Southern Star April 11 2015
INDISCRIMINATE dumping of litter throughout the countryside can only be described as a scourge on rural Ireland that the authorities cannot seem to get to grips with. Indeed, if it wasn’t for the remedial actions of concerned community groups and citizens, parts of Ireland would be totally awash with rubbish dumped by irresponsible people.
In this week’s news pages, we document just some of the litter blackspots that readers have brought to our attention and, no doubt, there are countless others throughout the West Cork region and beyond that are similarly blighted by the problem. Illegal dumping seems to happen in more remote areas where there is less chance of those carrying out such odious deeds being caught in the act and areas that suffer most are often the very scenic ones, including some beaches.
As well as damaging the environment that people live in, litter louts are spoiling the countryside for tourists also. Apart from it reflecting badly on us as a people, such indiscriminate dumping has the potential to damage our tourism industry, which has been one of the shining lights of our economic recovery with one in every three new jobs created being in that sector.
In our towns and villages, there is great work being carried out by Tidy Towns committees in conjunction with local authorities on keeping them as litter-free as possible. This work will be stepping up now with the launch of the 2015 National Tidy Towns Competition by the Department of the Environment, Heritage and Local Government, sponsored by SuperValu, which will focus the minds of entrants for the next few months and their efforts will provide a welcome positive boost for the environment.
The month of April is when the National Spring Clean, another voluntary initiative for communities to participate in, co-ordinated by An Taisce in association with the Department and local authorities, takes place and the West Cork launch for 2015 took place in Dunmanway last week. In 2014, an estimated 550 tonnes of litter was collected countrywide by volunteers – of which 35% was recycled.
In West Cork, at the end of March, the Kilmeen and Castleventry Community Development Association organised a ‘meitheal’ of local people to do a litter clean-up around Bealad, which is between Dunmanway and Clonakilty. From this relatively small rural area, these unsung heroes collected a staggering one hundred bags of rubbish which had been strewn around by irresponsible individuals.
On some country roads, especially at weekends, you will see packaging from fast food outlets uncaringly tossed out the windows of vehicles a few miles out of towns after their contents have been consumed. The scale of illegal dumping is quite staggering and not always as noticeable from cars, but get out on a bicycle and you will see, over roadside boundaries, the shocking amount of rubbish – a lot of it big plastic bags full of domestic refuse – that lurks behind them and whose contents are then scattered by scavenging birds and vermin.
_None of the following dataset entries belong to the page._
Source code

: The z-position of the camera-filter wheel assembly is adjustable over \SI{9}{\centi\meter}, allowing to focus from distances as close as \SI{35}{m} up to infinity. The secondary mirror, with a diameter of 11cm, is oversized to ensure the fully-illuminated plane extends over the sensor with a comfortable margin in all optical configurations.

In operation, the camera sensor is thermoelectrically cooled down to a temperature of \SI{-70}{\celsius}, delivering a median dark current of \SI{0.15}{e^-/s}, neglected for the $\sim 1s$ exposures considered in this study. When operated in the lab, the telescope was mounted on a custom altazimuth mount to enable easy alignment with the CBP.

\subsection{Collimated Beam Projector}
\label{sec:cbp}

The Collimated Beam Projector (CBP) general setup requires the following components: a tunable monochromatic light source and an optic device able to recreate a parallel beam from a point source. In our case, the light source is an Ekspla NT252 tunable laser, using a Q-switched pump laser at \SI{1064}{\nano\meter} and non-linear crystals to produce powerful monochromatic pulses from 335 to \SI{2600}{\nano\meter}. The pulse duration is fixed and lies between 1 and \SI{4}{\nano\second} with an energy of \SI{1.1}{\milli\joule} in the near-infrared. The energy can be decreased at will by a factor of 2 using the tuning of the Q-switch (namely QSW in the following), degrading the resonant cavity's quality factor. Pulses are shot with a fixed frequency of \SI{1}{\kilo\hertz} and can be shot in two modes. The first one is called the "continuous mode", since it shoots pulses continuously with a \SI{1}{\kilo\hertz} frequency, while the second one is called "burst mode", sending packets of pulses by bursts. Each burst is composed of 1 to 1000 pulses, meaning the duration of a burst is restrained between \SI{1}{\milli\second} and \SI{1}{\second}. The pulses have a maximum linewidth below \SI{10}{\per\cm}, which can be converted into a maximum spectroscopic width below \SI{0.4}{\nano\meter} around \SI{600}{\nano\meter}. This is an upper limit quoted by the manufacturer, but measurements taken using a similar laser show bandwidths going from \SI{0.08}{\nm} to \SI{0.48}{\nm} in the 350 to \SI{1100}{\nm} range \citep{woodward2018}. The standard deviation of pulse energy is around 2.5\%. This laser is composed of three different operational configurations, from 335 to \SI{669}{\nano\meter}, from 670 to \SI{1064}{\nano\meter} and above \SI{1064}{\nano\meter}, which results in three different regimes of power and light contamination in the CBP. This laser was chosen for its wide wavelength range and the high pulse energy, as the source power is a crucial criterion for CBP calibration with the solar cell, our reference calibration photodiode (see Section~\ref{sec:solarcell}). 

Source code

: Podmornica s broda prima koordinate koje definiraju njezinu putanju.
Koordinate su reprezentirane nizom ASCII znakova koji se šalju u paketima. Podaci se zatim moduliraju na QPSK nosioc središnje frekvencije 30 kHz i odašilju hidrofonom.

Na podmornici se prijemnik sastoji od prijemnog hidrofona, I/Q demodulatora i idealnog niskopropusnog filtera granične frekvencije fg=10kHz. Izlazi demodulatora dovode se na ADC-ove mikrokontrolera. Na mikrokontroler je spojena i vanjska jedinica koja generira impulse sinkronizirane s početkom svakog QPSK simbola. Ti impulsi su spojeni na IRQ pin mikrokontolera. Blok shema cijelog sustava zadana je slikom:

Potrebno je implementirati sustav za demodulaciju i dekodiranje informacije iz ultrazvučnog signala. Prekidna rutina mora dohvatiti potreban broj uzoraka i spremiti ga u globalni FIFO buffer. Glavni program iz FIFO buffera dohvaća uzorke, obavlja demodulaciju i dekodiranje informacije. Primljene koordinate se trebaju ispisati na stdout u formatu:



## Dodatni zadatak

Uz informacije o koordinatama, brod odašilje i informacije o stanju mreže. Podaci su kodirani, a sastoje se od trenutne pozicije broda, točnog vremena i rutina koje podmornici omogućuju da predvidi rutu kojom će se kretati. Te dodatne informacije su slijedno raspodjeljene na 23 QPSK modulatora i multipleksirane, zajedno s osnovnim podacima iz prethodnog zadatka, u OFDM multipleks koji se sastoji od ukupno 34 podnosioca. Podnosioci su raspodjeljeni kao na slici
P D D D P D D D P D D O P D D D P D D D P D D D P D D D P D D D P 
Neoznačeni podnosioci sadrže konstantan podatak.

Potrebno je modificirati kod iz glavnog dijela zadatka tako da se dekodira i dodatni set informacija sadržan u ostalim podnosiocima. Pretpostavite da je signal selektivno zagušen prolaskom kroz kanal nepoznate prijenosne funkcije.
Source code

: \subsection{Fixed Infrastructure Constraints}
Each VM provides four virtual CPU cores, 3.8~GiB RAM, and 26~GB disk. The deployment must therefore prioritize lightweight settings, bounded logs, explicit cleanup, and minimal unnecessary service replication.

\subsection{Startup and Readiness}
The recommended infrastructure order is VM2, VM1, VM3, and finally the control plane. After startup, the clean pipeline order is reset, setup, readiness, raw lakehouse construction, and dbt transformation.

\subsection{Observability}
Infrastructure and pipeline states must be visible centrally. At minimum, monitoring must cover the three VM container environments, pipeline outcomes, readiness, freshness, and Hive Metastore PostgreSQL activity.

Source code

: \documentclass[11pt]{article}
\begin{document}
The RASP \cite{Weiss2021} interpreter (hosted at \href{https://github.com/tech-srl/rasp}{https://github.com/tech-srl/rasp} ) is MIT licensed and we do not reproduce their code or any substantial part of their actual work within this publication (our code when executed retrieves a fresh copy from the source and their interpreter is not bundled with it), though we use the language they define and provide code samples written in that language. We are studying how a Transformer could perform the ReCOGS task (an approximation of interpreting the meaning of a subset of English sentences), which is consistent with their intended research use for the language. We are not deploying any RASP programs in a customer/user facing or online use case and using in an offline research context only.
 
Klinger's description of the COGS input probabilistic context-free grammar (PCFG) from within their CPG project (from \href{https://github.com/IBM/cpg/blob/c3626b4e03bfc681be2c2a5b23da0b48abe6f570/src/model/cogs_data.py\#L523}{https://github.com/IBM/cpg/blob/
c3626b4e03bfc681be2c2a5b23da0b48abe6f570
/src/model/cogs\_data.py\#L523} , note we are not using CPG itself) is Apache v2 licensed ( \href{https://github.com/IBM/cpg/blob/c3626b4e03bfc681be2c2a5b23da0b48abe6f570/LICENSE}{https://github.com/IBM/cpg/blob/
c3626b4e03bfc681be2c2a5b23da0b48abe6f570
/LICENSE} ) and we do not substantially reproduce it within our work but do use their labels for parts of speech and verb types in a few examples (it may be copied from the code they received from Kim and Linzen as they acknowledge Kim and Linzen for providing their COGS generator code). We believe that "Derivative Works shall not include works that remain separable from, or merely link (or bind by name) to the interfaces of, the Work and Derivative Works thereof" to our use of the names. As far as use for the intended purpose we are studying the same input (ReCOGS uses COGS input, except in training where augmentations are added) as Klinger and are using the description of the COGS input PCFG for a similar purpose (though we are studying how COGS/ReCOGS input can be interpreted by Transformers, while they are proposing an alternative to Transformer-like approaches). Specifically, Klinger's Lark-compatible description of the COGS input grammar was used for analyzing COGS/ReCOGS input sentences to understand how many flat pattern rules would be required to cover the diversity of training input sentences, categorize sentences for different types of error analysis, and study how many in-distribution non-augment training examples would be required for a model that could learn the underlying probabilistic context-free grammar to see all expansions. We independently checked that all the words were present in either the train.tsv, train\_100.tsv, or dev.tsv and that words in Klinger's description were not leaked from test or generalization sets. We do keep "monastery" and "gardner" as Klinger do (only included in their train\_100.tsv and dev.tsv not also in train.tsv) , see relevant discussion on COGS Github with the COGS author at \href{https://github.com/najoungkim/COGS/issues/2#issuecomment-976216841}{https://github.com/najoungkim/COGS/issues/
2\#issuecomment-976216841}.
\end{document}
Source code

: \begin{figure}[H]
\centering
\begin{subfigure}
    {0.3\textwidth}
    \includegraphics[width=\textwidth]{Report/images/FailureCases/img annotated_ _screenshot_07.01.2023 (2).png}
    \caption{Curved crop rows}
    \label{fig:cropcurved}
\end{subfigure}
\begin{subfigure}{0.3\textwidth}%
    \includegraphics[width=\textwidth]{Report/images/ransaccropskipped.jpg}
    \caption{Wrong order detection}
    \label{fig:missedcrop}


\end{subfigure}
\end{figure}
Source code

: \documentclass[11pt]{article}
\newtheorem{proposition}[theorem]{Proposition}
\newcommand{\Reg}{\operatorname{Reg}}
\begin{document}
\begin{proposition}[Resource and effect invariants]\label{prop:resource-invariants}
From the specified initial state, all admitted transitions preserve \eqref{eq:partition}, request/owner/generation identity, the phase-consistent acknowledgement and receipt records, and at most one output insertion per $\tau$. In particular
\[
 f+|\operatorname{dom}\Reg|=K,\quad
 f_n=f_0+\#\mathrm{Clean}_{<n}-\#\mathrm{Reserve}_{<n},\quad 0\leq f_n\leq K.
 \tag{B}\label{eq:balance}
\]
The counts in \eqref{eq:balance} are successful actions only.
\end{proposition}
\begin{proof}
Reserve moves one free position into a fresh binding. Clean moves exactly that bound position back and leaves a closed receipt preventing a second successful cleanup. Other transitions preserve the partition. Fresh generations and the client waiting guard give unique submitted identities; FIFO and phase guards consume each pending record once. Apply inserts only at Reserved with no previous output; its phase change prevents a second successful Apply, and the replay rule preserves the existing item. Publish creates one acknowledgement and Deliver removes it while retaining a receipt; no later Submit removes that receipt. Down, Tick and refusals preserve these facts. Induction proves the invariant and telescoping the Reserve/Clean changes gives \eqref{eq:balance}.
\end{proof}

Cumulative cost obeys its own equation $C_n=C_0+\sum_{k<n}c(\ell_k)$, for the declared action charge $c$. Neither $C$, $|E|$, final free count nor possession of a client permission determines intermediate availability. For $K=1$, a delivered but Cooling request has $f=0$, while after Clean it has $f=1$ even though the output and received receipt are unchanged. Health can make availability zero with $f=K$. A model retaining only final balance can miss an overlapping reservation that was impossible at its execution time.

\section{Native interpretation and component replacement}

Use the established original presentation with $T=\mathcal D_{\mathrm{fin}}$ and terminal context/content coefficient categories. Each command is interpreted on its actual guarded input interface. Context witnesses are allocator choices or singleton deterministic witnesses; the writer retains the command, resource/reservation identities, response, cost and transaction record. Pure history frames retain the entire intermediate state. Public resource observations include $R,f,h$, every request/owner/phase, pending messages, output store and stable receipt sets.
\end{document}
Cutting back of hedges by farmers this Spring also helped expose some incidences of roadside dumping of rubbish by unscrupulous people. In the past, when indiscriminately-dumped rubbish was gone through by local authorities, it yielded clues as to the identity of the perpetrators and action was taken against them by way of fines or court appearances, but they now seem to be getting cuter by making greater efforts to conceal their identities, so unless they are actually caught in the act of dumping and reported to the authorities, they can get away with it.
Surely, there is more that local authorities can do to tackle this problem? Covert surveillance, followed by naming and shaming of those caught, should be possible to arrange; the technology is there, but they need to deploy more human resources.
Instead of just reacting by facilitating clean-up initiatives, the authorities need to be a lot more pro-active in tackling the root of the problem by way of a major crackdown on littering and illegal dumping. If they show they are serious about catching and prosecuting perpetrators, it would prove a great deterrent and help curb the incidence of this preventable damage to our environment.